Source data
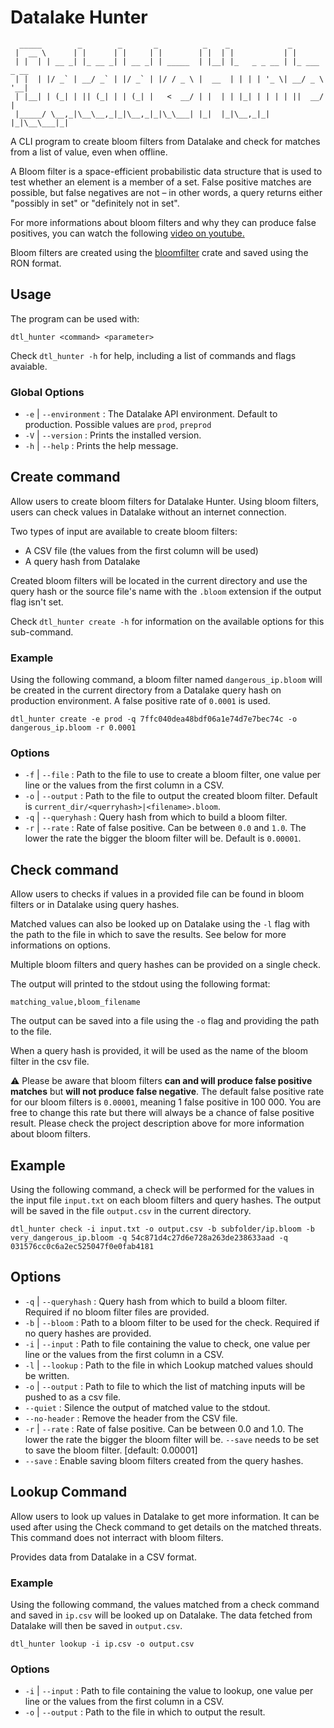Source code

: 
# Datalake Hunter

```(shell)
  _____        _        _       _          _    _             _            
 |  __ \      | |      | |     | |        | |  | |           | |           
 | |  | | __ _| |_ __ _| | __ _| | _____  | |__| |_   _ _ __ | |_ ___ _ __ 
 | |  | |/ _` | __/ _` | |/ _` | |/ / _ \ |  __  | | | | '_ \| __/ _ \ '__|
 | |__| | (_| | || (_| | | (_| |   <  __/ | |  | | |_| | | | | ||  __/ |   
 |_____/ \__,_|\__\__,_|_|\__,_|_|\_\___| |_|  |_|\__,_|_| |_|\__\___|_|   
```

A CLI program to create bloom filters from Datalake and check for matches from a list of value, even when offline.

A Bloom filter is a space-efficient probabilistic data structure that is used to test whether an element is a member of a set. False positive matches are possible, but false negatives are not – in other words, a query returns either "possibly in set" or "definitely not in set".

For more informations about bloom filters and why they can produce false positives, you can watch the following [video on youtube.](https://youtu.be/V3pzxngeLqw)

Bloom filters are created using the [bloomfilter](https://crates.io/crates/bloomfilter) crate and saved using the RON format.

## Usage

The program can be used with:

```(shell)
dtl_hunter <command> <parameter>
```

Check `dtl_hunter -h` for help, including a list of commands and flags avaiable.

### Global Options

- `-e` | `--environment` : The Datalake API environment. Default to production. Possible values are `prod`, `preprod`
- `-V` | `--version` :  Prints the installed version.
- `-h` | `--help` : Prints the help message.

## Create command

Allow users to create bloom filters for Datalake Hunter. Using bloom filters, users can check values in Datalake without an internet connection.

Two types of input are available to create bloom filters:

- A CSV file (the values from the first column will be used)
- A query hash from Datalake

Created bloom filters will be located in the current directory and use the query hash or the source file's name with the `.bloom` extension if the output flag isn't set.

Check `dtl_hunter create -h` for information on the available options for this sub-command.

### Example

Using the following command, a bloom filter named `dangerous_ip.bloom` will be created in the current directory from a Datalake query hash on production environment. A false positive rate of `0.0001` is used.

```(shell)
dtl_hunter create -e prod -q 7ffc040dea48bdf06a1e74d7e7bec74c -o dangerous_ip.bloom -r 0.0001
```

### Options

- `-f` | `--file` : Path to the file to use to create a bloom filter, one value per line or the values from the first column in a CSV.
- `-o` | `--output` : Path to the file to output the created bloom filter. Default is `current_dir/<querryhash>|<filename>.bloom`.
- `-q` | `--queryhash` : Query hash from which to build a bloom filter.
- `-r` | `--rate` : Rate of false positive. Can be between `0.0` and `1.0`. The lower the rate the bigger the bloom filter will be. Default is `0.00001`.

## Check command

Allow users to checks if values in a provided file can be found in bloom filters or in Datalake using query hashes.

Matched values can also be looked up on Datalake using the `-l` flag with the path to the file in which to save the results. See below for more informations on options.

Multiple bloom filters and query hashes can be provided on a single check.

The output will printed to the stdout using the following format:

```(csv)
matching_value,bloom_filename
```

The output can be saved into a file using the `-o` flag and providing the path to the file.

When a query hash is provided, it will be used as the name of the bloom filter in the csv file.

⚠️ Please be aware that bloom filters **can and will produce false positive matches** but **will not produce false negative**. The default false positive rate for our bloom filters is `0.00001`, meaning  1 false positive in 100 000. You are free to change this rate but there will always be a chance of false positive result. Please check the project description above for more information about bloom filters.

## Example

Using the following command, a check will be performed for the values in the input file `input.txt` on each bloom filters and query hashes. The output will be saved in the file `output.csv` in the current directory.

```(shell)
dtl_hunter check -i input.txt -o output.csv -b subfolder/ip.bloom -b very_dangerous_ip.bloom -q 54c871d4c27d6e728a263de238633aad -q 031576cc0c6a2ec525047f0e0fab4181
```

## Options

- `-q` | `--queryhash` : Query hash from which to build a bloom filter. Required if no bloom filter files are provided.
- `-b` | `--bloom` : Path to a bloom filter to be used for the check. Required if no query hashes are provided.
- `-i` | `--input` : Path to file containing the value to check, one value per line or the values from the first column in a CSV.
- `-l` | `--lookup` : Path to the file in which Lookup matched values should be written.
- `-o` | `--output` : Path to file to which the list of matching inputs will be pushed to as a csv file.
- `--quiet` : Silence the output of matched value to the stdout.
- `--no-header` : Remove the header from the CSV file.
- `-r` | `--rate` : Rate of false positive. Can be between 0.0 and 1.0. The lower the rate the bigger the bloom filter will be. `--save` needs to be set to save the bloom filter. [default: 0.00001]
- `--save` : Enable saving bloom filters created from the query hashes.


## Lookup Command

Allow users to look up values in Datalake to get more information. It can be used after using the Check command to get details on the matched threats. This command does not interract with bloom filters.

Provides data from Datalake in a CSV format.

### Example

Using the following command, the values matched from a check command and saved in `ip.csv` will be looked up on Datalake. The data fetched from Datalake will then be saved in `output.csv`.
```(shell)
dtl_hunter lookup -i ip.csv -o output.csv
```

### Options

- `-i` | `--input` : Path to file containing the value to lookup, one value per line or the values from the first column in a CSV.
- `-o` | `--output` : Path to the file in which to output the result.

**Exercise details**
Write out each line above with the word "bigger".

**Your response**
- `-r` | `--rate` : Rate of false positive. Can be between `0.0` and `1.0`. The lower the rate the bigger the bloom filter will be. Default is `0.00001`.
- `-r` | `--rate` : Rate of false positive. Can be between 0.0 and 1.0. The lower the rate the bigger the bloom filter will be. `--save` needs to be set to save the bloom filter. [default: 0.00001]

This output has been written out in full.